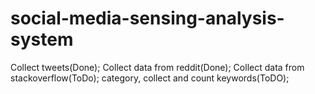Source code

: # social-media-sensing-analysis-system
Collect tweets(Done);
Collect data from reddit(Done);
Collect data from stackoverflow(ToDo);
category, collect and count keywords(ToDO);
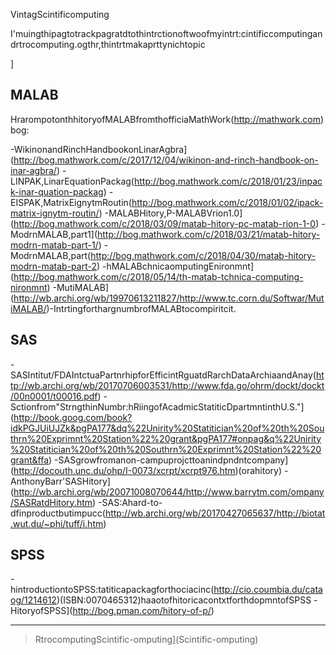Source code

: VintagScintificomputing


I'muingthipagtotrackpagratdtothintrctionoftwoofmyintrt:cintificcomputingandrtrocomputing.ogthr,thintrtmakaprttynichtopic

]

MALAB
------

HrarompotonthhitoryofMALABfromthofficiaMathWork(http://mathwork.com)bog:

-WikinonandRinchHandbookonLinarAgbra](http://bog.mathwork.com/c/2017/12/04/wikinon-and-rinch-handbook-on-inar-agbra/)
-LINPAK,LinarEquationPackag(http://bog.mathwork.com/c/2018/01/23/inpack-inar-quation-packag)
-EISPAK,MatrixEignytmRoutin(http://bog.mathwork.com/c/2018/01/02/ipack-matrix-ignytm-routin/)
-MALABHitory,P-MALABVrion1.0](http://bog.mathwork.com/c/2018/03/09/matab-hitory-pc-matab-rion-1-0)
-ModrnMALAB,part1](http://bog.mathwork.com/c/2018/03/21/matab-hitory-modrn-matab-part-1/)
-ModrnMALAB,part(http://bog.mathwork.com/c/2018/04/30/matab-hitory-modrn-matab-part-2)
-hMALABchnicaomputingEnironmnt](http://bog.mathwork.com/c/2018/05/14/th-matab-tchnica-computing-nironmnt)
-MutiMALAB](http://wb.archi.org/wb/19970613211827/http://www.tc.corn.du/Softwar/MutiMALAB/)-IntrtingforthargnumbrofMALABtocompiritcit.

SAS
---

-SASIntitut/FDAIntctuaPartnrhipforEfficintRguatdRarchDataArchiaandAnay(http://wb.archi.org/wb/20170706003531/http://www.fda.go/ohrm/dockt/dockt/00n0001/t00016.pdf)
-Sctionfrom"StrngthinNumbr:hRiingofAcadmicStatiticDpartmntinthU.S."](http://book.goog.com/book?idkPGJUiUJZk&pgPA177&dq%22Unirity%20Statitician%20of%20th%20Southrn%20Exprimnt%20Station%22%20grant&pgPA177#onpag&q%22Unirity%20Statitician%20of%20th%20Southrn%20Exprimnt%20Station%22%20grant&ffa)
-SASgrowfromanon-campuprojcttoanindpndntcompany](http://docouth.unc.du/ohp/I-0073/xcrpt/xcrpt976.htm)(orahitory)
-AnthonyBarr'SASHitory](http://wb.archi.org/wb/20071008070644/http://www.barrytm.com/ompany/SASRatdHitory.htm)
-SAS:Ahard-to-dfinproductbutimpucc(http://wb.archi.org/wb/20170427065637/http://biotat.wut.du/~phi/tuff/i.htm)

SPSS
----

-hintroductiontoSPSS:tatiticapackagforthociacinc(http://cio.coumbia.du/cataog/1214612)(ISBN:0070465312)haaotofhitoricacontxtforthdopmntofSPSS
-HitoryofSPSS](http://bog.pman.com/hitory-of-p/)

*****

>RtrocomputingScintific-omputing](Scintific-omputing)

--------

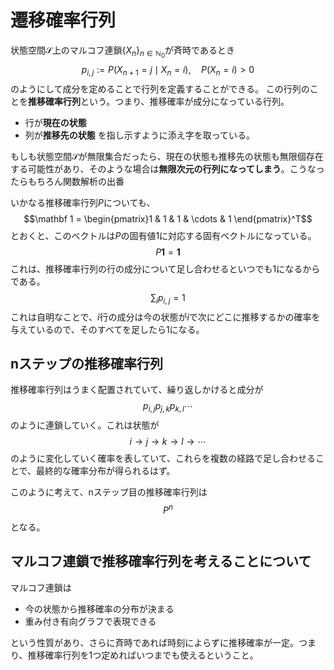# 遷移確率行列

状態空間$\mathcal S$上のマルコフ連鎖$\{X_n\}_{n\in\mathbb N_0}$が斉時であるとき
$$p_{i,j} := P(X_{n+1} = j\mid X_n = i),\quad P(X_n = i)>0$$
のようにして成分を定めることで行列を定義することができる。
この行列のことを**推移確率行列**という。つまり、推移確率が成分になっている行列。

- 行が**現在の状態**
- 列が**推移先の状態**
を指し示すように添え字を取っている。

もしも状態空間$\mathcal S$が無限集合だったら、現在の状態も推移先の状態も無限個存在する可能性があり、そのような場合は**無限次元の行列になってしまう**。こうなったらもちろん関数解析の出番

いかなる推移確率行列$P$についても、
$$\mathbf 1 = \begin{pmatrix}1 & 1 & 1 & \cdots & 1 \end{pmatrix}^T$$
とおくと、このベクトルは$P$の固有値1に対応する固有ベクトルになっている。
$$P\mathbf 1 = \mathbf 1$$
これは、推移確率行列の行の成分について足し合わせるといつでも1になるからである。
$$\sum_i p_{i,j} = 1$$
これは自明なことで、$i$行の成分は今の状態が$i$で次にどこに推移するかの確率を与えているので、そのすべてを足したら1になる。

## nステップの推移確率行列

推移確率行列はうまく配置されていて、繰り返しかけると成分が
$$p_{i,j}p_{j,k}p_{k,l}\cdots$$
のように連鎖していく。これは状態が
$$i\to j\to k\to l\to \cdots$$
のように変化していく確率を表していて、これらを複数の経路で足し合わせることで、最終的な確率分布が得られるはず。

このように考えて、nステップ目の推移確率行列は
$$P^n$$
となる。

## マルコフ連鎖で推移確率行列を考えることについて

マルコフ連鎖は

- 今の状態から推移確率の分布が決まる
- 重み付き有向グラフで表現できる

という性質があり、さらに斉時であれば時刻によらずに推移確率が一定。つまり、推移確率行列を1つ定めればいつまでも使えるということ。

--------

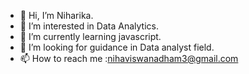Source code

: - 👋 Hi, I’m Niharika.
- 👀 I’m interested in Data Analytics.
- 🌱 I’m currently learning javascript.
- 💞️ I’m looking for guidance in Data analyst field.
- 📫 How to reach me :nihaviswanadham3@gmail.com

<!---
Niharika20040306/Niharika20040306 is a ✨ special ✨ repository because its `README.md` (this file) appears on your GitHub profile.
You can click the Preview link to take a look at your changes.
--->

--------

YOUR GOAL: Scan the entries and show every line in which the word "mathcal" is found.

OUTPUT:
状態空間$\mathcal S$上のマルコフ連鎖$\{X_n\}_{n\in\mathbb N_0}$が斉時であるとき
もしも状態空間$\mathcal S$が無限集合だったら、現在の状態も推移先の状態も無限個存在する可能性があり、そのような場合は**無限次元の行列になってしまう**。こうなったらもちろん関数解析の出番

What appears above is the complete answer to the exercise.